_Problem statement_.
Show all lines from the records below in which the string "prose" is present.

....................

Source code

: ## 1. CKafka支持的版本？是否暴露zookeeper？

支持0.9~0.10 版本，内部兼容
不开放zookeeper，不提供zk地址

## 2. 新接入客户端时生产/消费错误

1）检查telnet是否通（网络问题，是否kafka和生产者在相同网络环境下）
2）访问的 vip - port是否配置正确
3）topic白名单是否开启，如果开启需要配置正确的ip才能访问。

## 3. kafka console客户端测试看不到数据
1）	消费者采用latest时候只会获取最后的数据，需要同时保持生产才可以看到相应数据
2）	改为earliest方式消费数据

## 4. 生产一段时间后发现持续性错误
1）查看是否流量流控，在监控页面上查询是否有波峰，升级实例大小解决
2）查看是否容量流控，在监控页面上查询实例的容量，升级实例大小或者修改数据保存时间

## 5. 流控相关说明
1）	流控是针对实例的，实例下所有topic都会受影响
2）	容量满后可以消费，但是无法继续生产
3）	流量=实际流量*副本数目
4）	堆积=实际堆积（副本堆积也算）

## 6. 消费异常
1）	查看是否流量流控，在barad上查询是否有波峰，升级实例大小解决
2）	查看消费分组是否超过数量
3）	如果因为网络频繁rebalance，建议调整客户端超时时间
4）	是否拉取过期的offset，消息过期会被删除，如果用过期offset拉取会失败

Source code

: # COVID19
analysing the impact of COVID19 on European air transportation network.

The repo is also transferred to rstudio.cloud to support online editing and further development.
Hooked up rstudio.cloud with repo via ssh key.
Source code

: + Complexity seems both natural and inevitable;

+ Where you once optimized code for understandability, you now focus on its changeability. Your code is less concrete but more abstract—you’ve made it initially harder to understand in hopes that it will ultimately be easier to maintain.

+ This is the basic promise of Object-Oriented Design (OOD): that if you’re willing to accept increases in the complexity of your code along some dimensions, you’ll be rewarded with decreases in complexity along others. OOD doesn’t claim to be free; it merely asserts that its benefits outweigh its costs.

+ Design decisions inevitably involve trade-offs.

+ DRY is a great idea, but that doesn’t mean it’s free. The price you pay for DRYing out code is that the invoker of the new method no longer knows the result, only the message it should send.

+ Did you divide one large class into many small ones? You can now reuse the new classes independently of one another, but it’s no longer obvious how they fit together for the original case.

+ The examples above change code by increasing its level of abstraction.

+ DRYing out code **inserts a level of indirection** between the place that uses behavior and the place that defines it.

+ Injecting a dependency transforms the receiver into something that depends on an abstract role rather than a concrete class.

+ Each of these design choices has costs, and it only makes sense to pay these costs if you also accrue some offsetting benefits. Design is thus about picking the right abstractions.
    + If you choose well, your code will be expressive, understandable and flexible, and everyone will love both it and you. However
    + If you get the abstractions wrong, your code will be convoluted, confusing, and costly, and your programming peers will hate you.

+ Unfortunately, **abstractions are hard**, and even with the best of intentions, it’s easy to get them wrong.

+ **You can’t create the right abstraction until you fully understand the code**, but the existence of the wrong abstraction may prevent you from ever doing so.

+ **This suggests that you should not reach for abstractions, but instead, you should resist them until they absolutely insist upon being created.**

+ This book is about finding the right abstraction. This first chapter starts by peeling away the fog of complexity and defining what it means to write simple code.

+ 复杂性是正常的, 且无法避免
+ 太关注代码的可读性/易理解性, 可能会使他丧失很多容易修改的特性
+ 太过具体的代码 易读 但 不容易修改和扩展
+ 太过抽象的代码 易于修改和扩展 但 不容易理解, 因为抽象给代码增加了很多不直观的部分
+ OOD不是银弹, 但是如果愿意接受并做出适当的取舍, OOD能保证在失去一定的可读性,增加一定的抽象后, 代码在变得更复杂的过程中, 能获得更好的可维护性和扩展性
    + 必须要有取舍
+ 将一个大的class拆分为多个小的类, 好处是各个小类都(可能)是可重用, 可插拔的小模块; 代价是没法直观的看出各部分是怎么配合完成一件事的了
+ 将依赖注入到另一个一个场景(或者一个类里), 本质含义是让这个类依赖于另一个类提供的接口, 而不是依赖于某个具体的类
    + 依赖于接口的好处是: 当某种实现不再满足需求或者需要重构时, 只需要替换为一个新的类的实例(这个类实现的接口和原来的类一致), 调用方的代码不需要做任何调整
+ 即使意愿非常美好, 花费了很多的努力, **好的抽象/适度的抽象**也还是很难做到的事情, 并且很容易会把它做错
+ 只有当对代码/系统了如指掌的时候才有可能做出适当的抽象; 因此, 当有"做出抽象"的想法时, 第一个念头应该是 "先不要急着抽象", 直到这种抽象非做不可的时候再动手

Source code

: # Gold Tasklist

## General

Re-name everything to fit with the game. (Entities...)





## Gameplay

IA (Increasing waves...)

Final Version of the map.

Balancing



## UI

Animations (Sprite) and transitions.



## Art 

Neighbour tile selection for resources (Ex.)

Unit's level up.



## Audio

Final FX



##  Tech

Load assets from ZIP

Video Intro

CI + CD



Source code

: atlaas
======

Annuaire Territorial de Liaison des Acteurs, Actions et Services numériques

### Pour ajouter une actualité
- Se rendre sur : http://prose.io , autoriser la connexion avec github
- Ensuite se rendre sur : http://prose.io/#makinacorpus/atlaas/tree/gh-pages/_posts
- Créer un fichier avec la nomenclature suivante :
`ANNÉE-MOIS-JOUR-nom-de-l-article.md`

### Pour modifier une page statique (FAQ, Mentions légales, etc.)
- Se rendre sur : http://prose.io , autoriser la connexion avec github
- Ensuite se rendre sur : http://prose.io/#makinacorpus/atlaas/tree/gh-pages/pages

....................

_Response to this exercise_.
- Se rendre sur : http://prose.io , autoriser la connexion avec github
- Ensuite se rendre sur : http://prose.io/#makinacorpus/atlaas/tree/gh-pages/_posts
- Se rendre sur : http://prose.io , autoriser la connexion avec github
- Ensuite se rendre sur : http://prose.io/#makinacorpus/atlaas/tree/gh-pages/pages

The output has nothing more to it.